A ameaça à segurança cibernética continua a se enfurecer, e muito já foi dito sobre a necessidade de medidas concertadas, coordenadas e coesas para combater a ameaça. Uma política de segurança cibernética é necessária para todas as instituições, grandes ou pequenas, para garantir que toda a organização se mova na direção certa. Essa política, por sua vez, precisa de profissionais de segurança cibernética que prevejam uma estratégia para manter as necessidades, pontos fortes e fracos das organizações à vista. Não é surpresa ouvir, portanto, que há uma escassez de tais profissionais. Uma das soluções mais rápidas para essa escassez de 3,4 milhões é explorar o grupo demográfico sub-representado, as mulheres.
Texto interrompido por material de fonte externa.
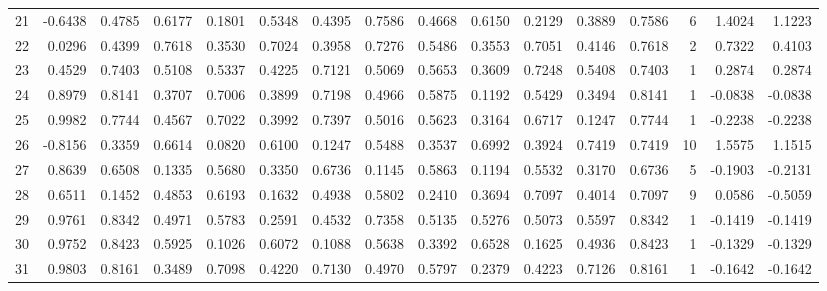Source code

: \begin{tabular}{lrrrrrrrrrrrrrrr}
21  &     -0.6438 &  0.4785 &  0.6177 &  0.1801 &  0.5348 &  0.4395 &  0.7586 &  0.4668 &  0.6150 &  0.2129 &   0.3889 &     0.7586 &      6 &                    1.4024 &                     1.1223 \\
22  &      0.0296 &  0.4399 &  0.7618 &  0.3530 &  0.7024 &  0.3958 &  0.7276 &  0.5486 &  0.3553 &  0.7051 &   0.4146 &     0.7618 &      2 &                    0.7322 &                     0.4103 \\
23  &      0.4529 &  0.7403 &  0.5108 &  0.5337 &  0.4225 &  0.7121 &  0.5069 &  0.5653 &  0.3609 &  0.7248 &   0.5408 &     0.7403 &      1 &                    0.2874 &                     0.2874 \\
24  &      0.8979 &  0.8141 &  0.3707 &  0.7006 &  0.3899 &  0.7198 &  0.4966 &  0.5875 &  0.1192 &  0.5429 &   0.3494 &     0.8141 &      1 &                   -0.0838 &                    -0.0838 \\
25  &      0.9982 &  0.7744 &  0.4567 &  0.7022 &  0.3992 &  0.7397 &  0.5016 &  0.5623 &  0.3164 &  0.6717 &   0.1247 &     0.7744 &      1 &                   -0.2238 &                    -0.2238 \\
26  &     -0.8156 &  0.3359 &  0.6614 &  0.0820 &  0.6100 &  0.1247 &  0.5488 &  0.3537 &  0.6992 &  0.3924 &   0.7419 &     0.7419 &     10 &                    1.5575 &                     1.1515 \\
27  &      0.8639 &  0.6508 &  0.1335 &  0.5680 &  0.3350 &  0.6736 &  0.1145 &  0.5863 &  0.1194 &  0.5532 &   0.3170 &     0.6736 &      5 &                   -0.1903 &                    -0.2131 \\
28  &      0.6511 &  0.1452 &  0.4853 &  0.6193 &  0.1632 &  0.4938 &  0.5802 &  0.2410 &  0.3694 &  0.7097 &   0.4014 &     0.7097 &      9 &                    0.0586 &                    -0.5059 \\
29  &      0.9761 &  0.8342 &  0.4971 &  0.5783 &  0.2591 &  0.4532 &  0.7358 &  0.5135 &  0.5276 &  0.5073 &   0.5597 &     0.8342 &      1 &                   -0.1419 &                    -0.1419 \\
30  &      0.9752 &  0.8423 &  0.5925 &  0.1026 &  0.6072 &  0.1088 &  0.5638 &  0.3392 &  0.6528 &  0.1625 &   0.4936 &     0.8423 &      1 &                   -0.1329 &                    -0.1329 \\
31  &      0.9803 &  0.8161 &  0.3489 &  0.7098 &  0.4220 &  0.7130 &  0.4970 &  0.5797 &  0.2379 &  0.4223 &   0.7126 &     0.8161 &      1 &                   -0.1642 &                    -0.1642 \\

\end{tabular}
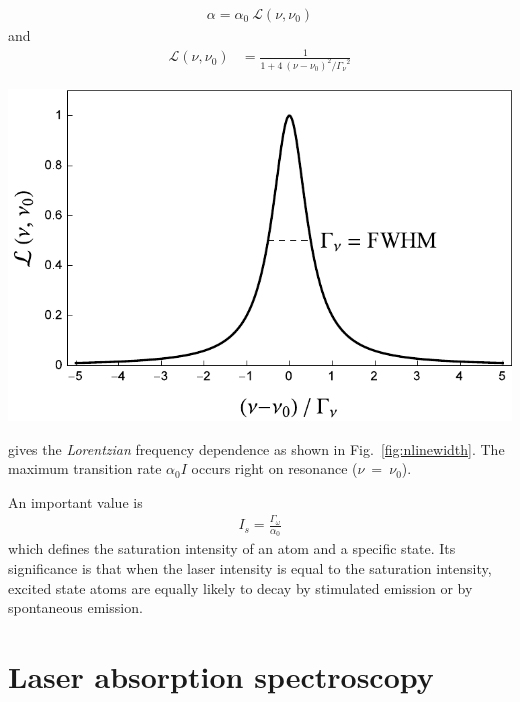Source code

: \begin{minipage}[c][][c]{.45\textwidth}
    \begin{align}\label{eq:alpha}
        \alpha = \alpha_0~\mathcal{L}(\nu,\nu_0)
    \end{align}
    and
    \begin{align}
        \mathcal{L}(\nu,\nu_0) &= \frac{1}{ 1+4~{(\nu-\nu_0)}^2 / {\Gamma_\nu}^2 }
    \end{align}
\end{minipage}
\hfill
\begin{minipage}[c]{.45\textwidth}
    \includegraphics[width=\textwidth]{nLinewidth}
\end{minipage}
\bigskip

gives the \textit{Lorentzian} frequency dependence as shown in Fig.~\ref{fig:nlinewidth}. 
The maximum transition rate \(\alpha_0 I \) occurs right on resonance (\(\nu~=~\nu_0 \)).

An important value is 
\begin{align}
    I_s = \frac{\Gamma_\omega}{\alpha_0} \label{eq:saturationInt}
\end{align}
which defines the saturation intensity of an atom and a specific state. Its 
significance is that when the laser intensity is equal to the saturation intensity, 
excited state atoms are equally likely to decay by stimulated emission or by 
spontaneous emission.

\section{Laser absorption spectroscopy}   %

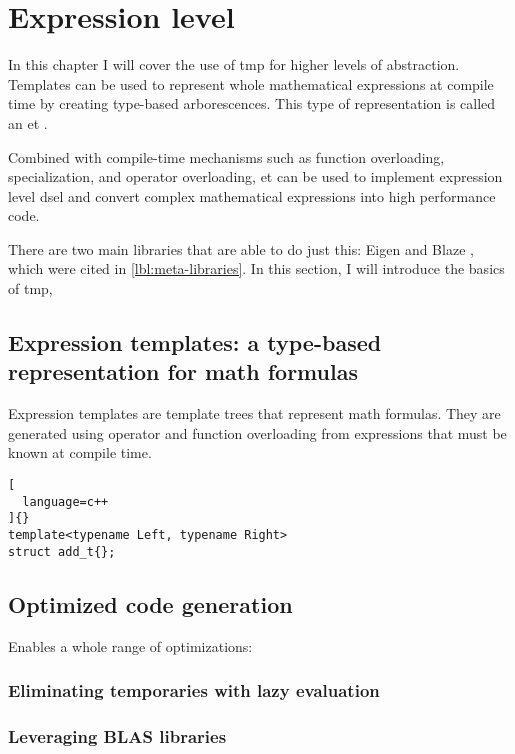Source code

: \documentclass[../main]{subfiles}
\begin{document}
\section{
  Expression level
}
\label{lbl:expression-level-metaprogramming}

In this chapter I will cover the use of \gls{tmp} for higher levels
of abstraction. Templates can be used to represent whole mathematical
expressions at compile time by creating type-based arborescences.
This type of representation is called an \gls{et} \cite{veldhuizen:1995}.

Combined with compile-time mechanisms such as function overloading,
specialization, and operator overloading, \gls{et}\acrpluralsuffix{} can be used to
implement expression level \gls{dsel}\acrpluralsuffix{} and convert complex
mathematical expressions into high performance code.

There are two main libraries that are able to do just this: Eigen \cite{eigen}
and Blaze \cite{blazelib}, which were cited in \ref{lbl:meta-libraries}.
In this section, I will introduce the basics of \cpp \gls{tmp},

\subsection{
  Expression templates: a type-based representation for math formulas
}

Expression templates are template trees that represent math formulas.
They are generated using operator and function overloading from expressions
that must be known at compile time.

\begin{lstlisting}[
  language=c++
]{}
template<typename Left, typename Right>
struct add_t{};
\end{lstlisting}


\subsection{
  Optimized code generation
}

Enables a whole range of optimizations:

\subsubsection{
  Eliminating temporaries with lazy evaluation
}

\subsubsection{
  Leveraging BLAS libraries
}
\end{document}
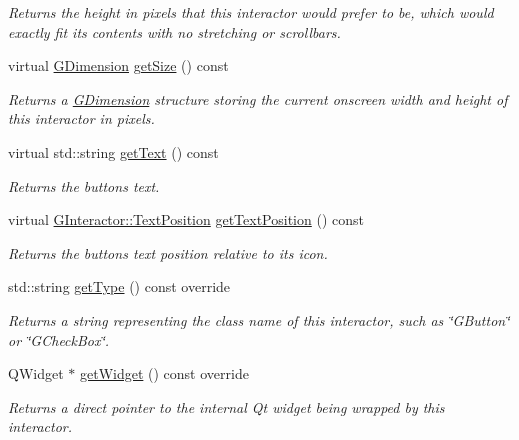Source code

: \begin{DoxyCompactItemize}
\begin{DoxyCompactList}\small\item\em Returns the height in pixels that this interactor would prefer to be, which would exactly fit its contents with no stretching or scrollbars. \end{DoxyCompactList}\item 
virtual \mbox{\hyperlink{structsgl_1_1GDimension}{G\+Dimension}} \mbox{\hyperlink{classsgl_1_1GInteractor_a7b4eec96a2bdc6420695d5796a78eea9}{get\+Size}} () const
\begin{DoxyCompactList}\small\item\em Returns a \mbox{\hyperlink{structsgl_1_1GDimension}{G\+Dimension}} structure storing the current onscreen width and height of this interactor in pixels. \end{DoxyCompactList}\item 
virtual std\+::string \mbox{\hyperlink{classsgl_1_1GButton_aff553c50924b836c29f146ed34a7c6ec}{get\+Text}} () const
\begin{DoxyCompactList}\small\item\em Returns the button\textquotesingle{}s text. \end{DoxyCompactList}\item 
virtual \mbox{\hyperlink{classsgl_1_1GInteractor_a8e0d441725a81d2bbdebbea09078260e}{G\+Interactor\+::\+Text\+Position}} \mbox{\hyperlink{classsgl_1_1GButton_a3fc623df3ced62aca93fc344c2426899}{get\+Text\+Position}} () const
\begin{DoxyCompactList}\small\item\em Returns the button\textquotesingle{}s text position relative to its icon. \end{DoxyCompactList}\item 
std\+::string \mbox{\hyperlink{classsgl_1_1GButton_a9b72ede4ee8520f987a0c01e30654814}{get\+Type}} () const override
\begin{DoxyCompactList}\small\item\em Returns a string representing the class name of this interactor, such as \char`\"{}\+G\+Button\char`\"{} or \char`\"{}\+G\+Check\+Box\char`\"{}. \end{DoxyCompactList}\item 
Q\+Widget $\ast$ \mbox{\hyperlink{classsgl_1_1GButton_a3b33a602b31a6b809d020535a59db3b4}{get\+Widget}} () const override
\begin{DoxyCompactList}\small\item\em Returns a direct pointer to the internal Qt widget being wrapped by this interactor. \end{DoxyCompactList}\item 

\end{DoxyCompactItemize}
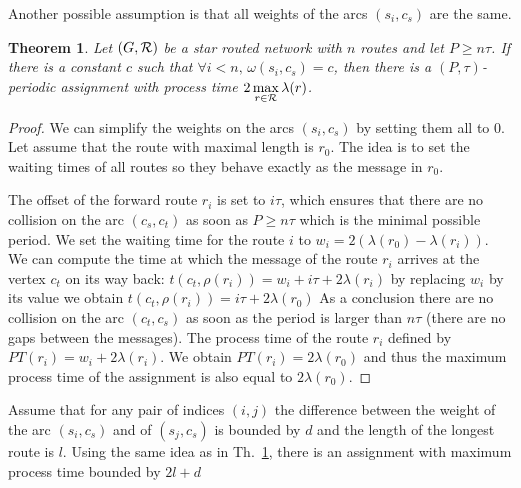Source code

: \documentclass[10pt, conference, letterpaper]{IEEEtran}
\newtheorem{theorem}{Theorem}
\begin{document}
	Another possible assumption is that all weights of the arcs $(s_i,c_s)$ are the same.
	
	 \begin{theorem}\label{th:asym}
	 Let $(G,{\cal R})$ be a star routed network with $n$ routes and let $P \geq n\tau$. If there is a constant $c$ such that $\forall i < n, \,\omega(s_i,c_s) = c$, then there is a $(P,\tau)$-periodic assignment with process time $2\, \displaystyle{\max_{r\in {\cal R}} \lambda(r)}$.
	 \end{theorem}
      \begin{proof}
      
        We can simplify the weights on the arcs $(s_i,c_s)$ by setting them all to $0$.
        Let assume that the route with maximal length is $r_0$. The idea is to 
        set the waiting times of all routes so they behave exactly as the message in $r_0$.
        
        The offset of the forward route $r_i$ is set to $i\tau$, which ensures that there are no collision on the arc $(c_s,c_t)$ as soon as $P \geq n\tau$ which is the minimal possible period. We set the waiting time for the route $i$ to $w_i = 2(\lambda(r_{0}) - \lambda(r_{i}))$. We can compute the time at which the message of the route $r_i$ arrives at the vertex $c_t$ on its way back: $t(c_t,\rho(r_i)) = w_i + i\tau + 2\lambda(r_{i})$
        by replacing $w_i$ by its value we obtain $t(c_t,\rho(r_i)) =  i\tau + 2\lambda(r_{0})$
        As a conclusion there are no collision on the arc $(c_t,c_s)$ as soon as the 
        period is larger than $n\tau$ (there are no gaps between the messages).
        The process time of the route $r_i$ defined by $PT(r_i) = w_i + 2\lambda(r_{i}) $. We obtain $PT(r_i) = 2\lambda(r_{0})$ and thus the maximum process time of the assignment is also equal to $2\lambda(r_0)$.
     \end{proof}
     
     Assume that for any pair of indices $(i,j)$ the difference between the weight of the arc $(s_i,c_s)$ and of $(s_j,c_s)$ is bounded by $d$ and the length of the longest route is $l$. Using the same idea as in Th.~\ref{th:asym}, there is an assignment with maximum process time bounded by  $2l + d$
     
\end{document}
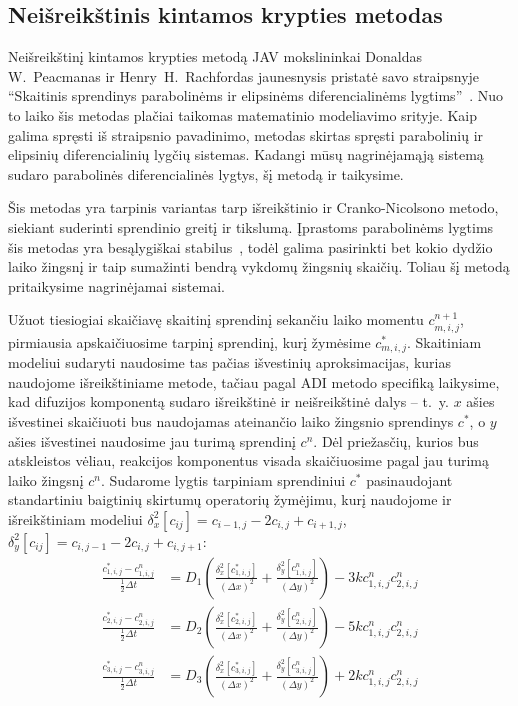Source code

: \newpage
\subsection{Neišreikštinis kintamos krypties metodas}

Neišreikštinį kintamos krypties metodą JAV mokslininkai Donaldas W.~Peacmanas ir Henry~H.~Rachfordas jaunesnysis pristatė savo straipsnyje \enquote{Skaitinis sprendinys parabolinėms ir elipsinėms diferencialinėms lygtims}~\cite{doi:10.1137/0103003}. Nuo to laiko šis metodas plačiai taikomas matematinio modeliavimo srityje. Kaip galima spręsti iš straipsnio pavadinimo, metodas skirtas spręsti parabolinių ir elipsinių diferencialinių lygčių sistemas. Kadangi mūsų nagrinėjamąją sistemą sudaro parabolinės diferencialinės lygtys, šį metodą ir taikysime.

Šis metodas yra tarpinis variantas tarp išreikštinio ir Cranko-Nicolsono metodo, siekiant suderinti sprendinio greitį ir tikslumą. Įprastoms parabolinėms lygtims šis metodas yra besąlygiškai stabilus~\cite{liAlternatingDirectionImplicit2021}, todėl galima pasirinkti bet kokio dydžio laiko žingsnį ir taip sumažinti bendrą vykdomų žingsnių skaičių. Toliau šį metodą pritaikysime nagrinėjamai sistemai.

Užuot tiesiogiai skaičiavę skaitinį sprendinį sekančiu laiko momentu $c^{n+1}_{m,i,j}$, pirmiausia apskaičiuosime tarpinį sprendinį, kurį žymėsime $c^*_{m,i,j}$. Skaitiniam modeliui sudaryti naudosime tas pačias išvestinių aproksimacijas, kurias naudojome išreikštiniame metode, tačiau pagal ADI metodo specifiką laikysime, kad difuzijos komponentą sudaro išreikštinė ir neišreikštinė dalys -- \hbox{t. y.} $x$ ašies išvestinei skaičiuoti bus naudojamas ateinančio laiko žingsnio sprendinys $c^*$, o $y$ ašies išvestinei naudosime jau turimą sprendinį $c^n$. Dėl priežasčių, kurios bus atskleistos vėliau, reakcijos komponentus visada skaičiuosime pagal jau turimą laiko žingsnį $c^n$. Sudarome lygtis tarpiniam sprendiniui $c^*$ pasinaudojant standartiniu baigtinių skirtumų operatorių žymėjimu, kurį naudojome ir išreikštiniam modeliui $\delta_x^2[c_{ij}]=c_{i-1,j}-2c_{i,j}+c_{i+1,j}$, $\delta_y^2[c_{ij}]=c_{i,j-1}-2c_{i,j}+c_{i,j+1}$:
\begin{subequations} \label{eqs:adi-half-step}
\begin{align}
	\frac{c^*_{1,i,j} - c^n_{1,i,j}}{\frac{1}{2}\Delta t} &= D_1 \left( \frac{\delta_x^2[c^*_{1,i,j}]}{(\Delta x)^2} + \frac{\delta_y^2[c^n_{1,i,j}]}{(\Delta y)^2} \right) - 3kc^n_{1,i,j}c^n_{2,i,j}\\
	\frac{c^*_{2,i,j} - c^n_{2,i,j}}{\frac{1}{2}\Delta t} &= D_2 \left( \frac{\delta_x^2[c^*_{2,i,j}]}{(\Delta x)^2} + \frac{\delta_y^2[c^n_{2,i,j}]}{(\Delta y)^2} \right) - 5kc^n_{1,i,j}c^n_{2,i,j}\\
	\frac{c^*_{3,i,j} - c^n_{3,i,j}}{\frac{1}{2}\Delta t} &= D_3 \left( \frac{\delta_x^2[c^*_{3,i,j}]}{(\Delta x)^2} + \frac{\delta_y^2[c^n_{3,i,j}]}{(\Delta y)^2} \right) +2kc^n_{1,i,j}c^n_{2,i,j}
\end{align}
\end{subequations}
De acordo com o International Information System Security Certification Consortium (PDF), as mulheres são apenas 24% da força de trabalho para profissionais de segurança cibernética. No entanto, os números caem para 5% para o Oriente Médio e a África. Essa disparidade é irônica, pois são as mulheres que enfrentam níveis desproporcionais de assédio on-line e podem contribuir com insights inestimáveis para a contraofensiva de muitos espaços de segurança cibernética. Consequentemente, há uma clara necessidade de identificar os pontos problemáticos e decidir sobre medidas acionáveis para fechar a lacuna de gênero.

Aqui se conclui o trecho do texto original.